Cite as: https://hdl.handle.net/11858/00-001M-0000-002B-9018-4
Abstract
The formation of blood in the embryo is dependent on bone morphogenetic protein (BMP), but how BMP signaling intersects with other regulators of hematopoietic development is unclear. Using embryonic stem (ES) cells, we show that BMP4 first induces ventral-posterior (V-P) mesoderm and subsequently directs mesodermal cells toward blood fate by activating Wnt3a and upregulating Cdx and Hox genes. When BMP signaling is blocked during this latter phase, enforced expression of either Cdx1 or Cdx4 rescues hematopoietic development, thereby placing BMP4 signaling upstream of the Cdx-Hox pathway.
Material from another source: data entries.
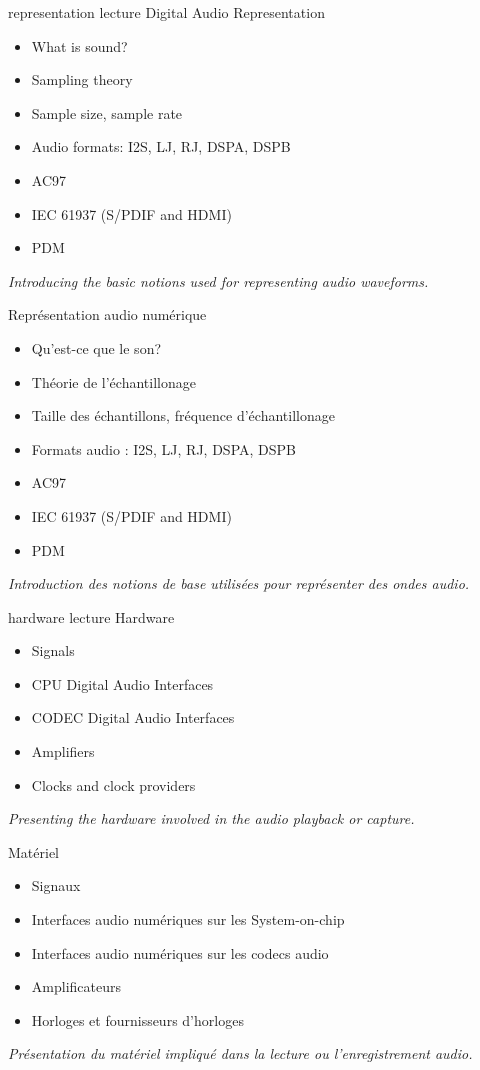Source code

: \def \haslabs{false}

\def \onsitelecturetimeratio{75}
\def \onsitedemotimeratio{25}


{representation}
{lecture}
{Digital Audio Representation}
{
  \begin{itemize}
  \item What is sound?
  \item Sampling theory
  \item Sample size, sample rate
  \item Audio formats: I2S, LJ, RJ, DSPA, DSPB
  \item AC97
  \item IEC 61937 (S/PDIF and HDMI)
  \item PDM
  \end{itemize}
  \vspace{0.5em}
  {\em Introducing the basic notions used for representing audio waveforms.}
}
{Représentation audio numérique}
{
  \begin{itemize}
  \item Qu'est-ce que le son?
  \item Théorie de l'échantillonage
  \item Taille des échantillons, fréquence d'échantillonage
  \item Formats audio : I2S, LJ, RJ, DSPA, DSPB
  \item AC97
  \item IEC 61937 (S/PDIF and HDMI)
  \item PDM
  \end{itemize}
  \vspace{0.5em}
  {\em Introduction des notions de base utilisées pour représenter des ondes audio.}
}
{hardware}
{lecture}
{Hardware}
{
  \begin{itemize}
  \item Signals
  \item CPU Digital Audio Interfaces
  \item CODEC Digital Audio Interfaces
  \item Amplifiers
  \item Clocks and clock providers
  \end{itemize}
  \vspace{0.5em}
  {\em Presenting the hardware involved in the audio playback or capture.}
}
{Matériel}
{
  \begin{itemize}
  \item Signaux
  \item Interfaces audio numériques sur les System-on-chip
  \item Interfaces audio numériques sur les codecs audio
  \item Amplificateurs
  \item Horloges et fournisseurs d'horloges
  \end{itemize}
  \vspace{0.5em}
  {\em Présentation du matériel impliqué dans la lecture ou l'enregistrement audio.}
}
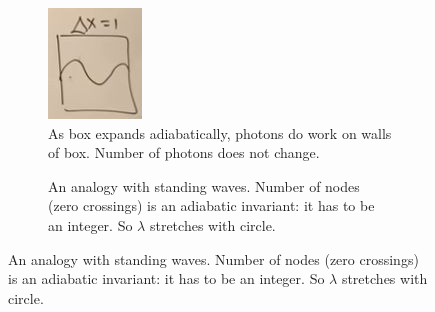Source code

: \documentclass[]{article}
\begin{document}
\begin{figure}[H]
	\caption{Unit box with photons: $\lambda$ increases as box expands adiabatically }\label{fig:unit:box}
	\begin{center}
			\begin{subfigure}[t]{0.45\textwidth}
				\begin{center}
					\caption{As box expands adiabatically, photons do work on walls of box. Number of photons does not change.}
					\includegraphics[width=\textwidth]{cosmo-2-unit-box}
				\end{center}
			\end{subfigure}
			\;
			\begin{subfigure}[t]{0.45\textwidth}
				\begin{center}
					\caption{An analogy with standing waves. Number of nodes (zero crossings) is an adiabatic invariant:  it has to be an integer. So $\lambda$ stretches with circle.}

\end{center}
\end{subfigure}
\end{center}
\end{figure}
\end{document}
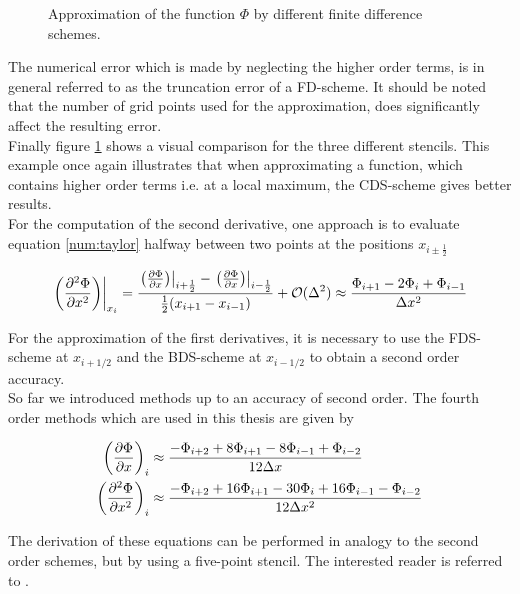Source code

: \begin{figure}[!btp]
  \centering
  \caption{Approximation of the function $\Phi$ by different finite difference schemes.}
  \label{num:fd_image}
\end{figure}

The numerical error which is made by neglecting the higher order terms, is in general referred to as the truncation error of a FD-scheme.
It should be noted that the number of grid points used for the approximation, does significantly affect the resulting error.\\
Finally figure \ref{num:fd_image} shows a visual comparison for the three different stencils.
This example once again illustrates that when approximating a function, which contains higher order terms i.e. at a local maximum,
the  CDS-scheme gives better results.\\
For the computation of the second derivative, one approach is to evaluate equation \ref{num:taylor} halfway between two points at the positions $x_{i\pm\frac{1}{2}}$

\begin{align}
    \left.\left(\pdn[^2\Phi]{x^2}\right)\right|_{x_i} =
     \frac{\left.\left(\pdn[\Phi]{x}\right)\right|_{i+\frac{1}{2}}-
     \left.\left(\pdn[\Phi]{x}\right)\right|_{i-\frac{1}{2}}}
    {\frac{1}{2}(x_{i+1} - x_{i-1})} + \mathcal{O}(\Delta ^2)  \approx
    \frac{\Phi_{i+1} - 2\Phi_i + \Phi_{i-1}}{\Delta x^2}
\end{align}

For the approximation of the first derivatives, it is necessary to use the FDS-scheme at $x_{i+1/2}$ and the BDS-scheme at $x_{i-1/2}$ to obtain
a second order accuracy.\\
So far we introduced methods up to an accuracy of second order. The fourth order methods which are used in this thesis are given by

\begin{align}
    \left(\pdn[\Phi]{x}\right)_i &\approx \frac{-\Phi_{i+2} + 8\Phi_{i+1} - 8\Phi_{i-1} + \Phi_{i-2}}{12\Delta x} \\
    \left(\pdn[^2\Phi]{x^2}\right)_i &\approx \frac{-\Phi_{i+2} + 16\Phi_{i+1} -30\Phi_i + 16\Phi_{i-1} - \Phi_{i-2}}{12\Delta x^2} \\
\end{align}

The derivation of these equations can be performed in analogy to the second order schemes, but by using a five-point
stencil. The interested reader is referred to \citep{Fornberg1988}.

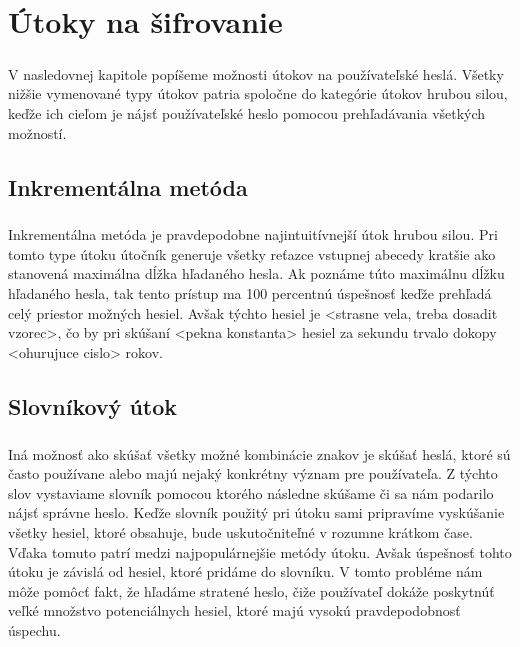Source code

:\chapter{Útoky na šifrovanie}
\paragraph{}
V nasledovnej kapitole popíšeme možnosti útokov na používateľské heslá. Všetky nižšie vymenované typy útokov patria spoločne do kategórie útokov hrubou silou, keďže ich cieľom je nájsť používateľské heslo pomocou prehľadávania všetkých možností. 
\section{Inkrementálna metóda}
\paragraph{}
Inkrementálna metóda je pravdepodobne najintuitívnejší útok hrubou silou. Pri tomto type útoku útočník generuje všetky reťazce vstupnej abecedy kratšie ako stanovená maximálna dĺžka hľadaného hesla. Ak poznáme túto maximálnu dĺžku hľadaného hesla, tak tento prístup ma 100 percentnú úspešnosť keďže prehľadá celý priestor možných hesiel. Avšak týchto hesiel je <strasne vela, treba dosadit vzorec>, čo by pri skúšaní <pekna konstanta> hesiel za sekundu trvalo dokopy <ohurujuce cislo> rokov.

\section{Slovníkový útok}
\paragraph{}
Iná možnosť ako skúšať všetky možné kombinácie znakov je skúšať heslá, ktoré sú často používane alebo majú nejaký konkrétny význam pre používateľa. Z týchto slov vystaviame slovník pomocou ktorého následne skúšame či sa nám podarilo nájsť správne heslo. Keďže slovník použitý pri útoku sami pripravíme vyskúšanie všetky hesiel, ktoré obsahuje, bude uskutočniteľné v rozumne krátkom čase. Vďaka tomuto patrí medzi najpopulárnejšie metódy útoku. Avšak úspešnosť tohto útoku je závislá od hesiel, ktoré pridáme do slovníku. V tomto probléme nám môže pomôcť fakt, že hľadáme stratené heslo, čiže používateľ dokáže poskytnúť veľké množstvo potenciálnych hesiel, ktoré majú vysokú pravdepodobnosť úspechu. 

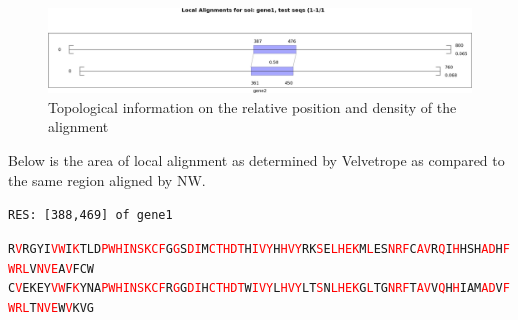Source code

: \documentclass[phd,tocprelim]{cornell}
\begin{document}
\begin{figure}[hpt]
	\centering
		\includegraphics[width=1.0\textwidth]{figures/velvetrope/hmm1_2.png}
        \caption[Topological information of NW HMM test]{Topological information on the relative position and density of the alignment}
	\label{fig:06}
\end{figure}

Below is the area of local alignment as determined by Velvetrope as compared to the same region aligned by NW.

\begin{flushleft}
    \singlespacing
\footnotesize 
\texttt{RES: [388,469] of gene1}           

\texttt{R\textcolor{red}{V}RGYI\textcolor{red}{V}\textcolor{red}{W}I\textcolor{red}{K}TLD\textcolor{red}{P}\textcolor{red}{W}\textcolor{red}{H}\textcolor{red}{I}\textcolor{red}{N}\textcolor{red}{S}\textcolor{red}{K}\textcolor{red}{C}\textcolor{red}{F}G\textcolor{red}{G}S\textcolor{red}{D}\textcolor{red}{I}M\textcolor{red}{C}\textcolor{red}{T}\textcolor{red}{H}\textcolor{red}{D}\textcolor{red}{T}H\textcolor{red}{I}\textcolor{red}{V}\textcolor{red}{Y}H\textcolor{red}{H}\textcolor{red}{V}\textcolor{red}{Y}RK\textcolor{red}{S}E\textcolor{red}{L}\textcolor{red}{H}\textcolor{red}{E}\textcolor{red}{K}M\textcolor{red}{L}ES\textcolor{red}{N}\textcolor{red}{R}\textcolor{red}{F}C\textcolor{red}{A}\textcolor{red}{V}R\textcolor{red}{Q}I\textcolor{red}{H}HSH\textcolor{red}{A}\textcolor{red}{D}H\textcolor{red}{F}\textcolor{red}{W}\textcolor{red}{R}\textcolor{red}{L}V\textcolor{red}{N}\textcolor{red}{V}\textcolor{red}{E}A\textcolor{red}{V}FCW} \\
\texttt{C\textcolor{red}{V}EKEY\textcolor{red}{V}\textcolor{red}{W}F\textcolor{red}{K}YNA\textcolor{red}{P}\textcolor{red}{W}\textcolor{red}{H}\textcolor{red}{I}\textcolor{red}{N}\textcolor{red}{S}\textcolor{red}{K}\textcolor{red}{C}\textcolor{red}{F}R\textcolor{red}{G}G\textcolor{red}{D}\textcolor{red}{I}H\textcolor{red}{C}\textcolor{red}{T}\textcolor{red}{H}\textcolor{red}{D}\textcolor{red}{T}W\textcolor{red}{I}\textcolor{red}{V}\textcolor{red}{Y}L\textcolor{red}{H}\textcolor{red}{V}\textcolor{red}{Y}LT\textcolor{red}{S}N\textcolor{red}{L}\textcolor{red}{H}\textcolor{red}{E}\textcolor{red}{K}G\textcolor{red}{L}TG\textcolor{red}{N}\textcolor{red}{R}\textcolor{red}{F}T\textcolor{red}{A}\textcolor{red}{V}V\textcolor{red}{Q}H\textcolor{red}{H}IAM\textcolor{red}{A}\textcolor{red}{D}V\textcolor{red}{F}\textcolor{red}{W}\textcolor{red}{R}\textcolor{red}{L}T\textcolor{red}{N}\textcolor{red}{V}\textcolor{red}{E}W\textcolor{red}{V}KVG}


\end{flushleft}
\end{document}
Wnt signaling cooperates in BMP-induced hemogenesis, and the Wnt effector LEF1 mediates BMP4 activation of Cdx genes. Our data suggest that BMP signaling plays two distinct and sequential roles during blood formation, initially as an inducer of mesoderm, and later to specify blood via activation of Wnt signaling and the Cdx-Hox pathway.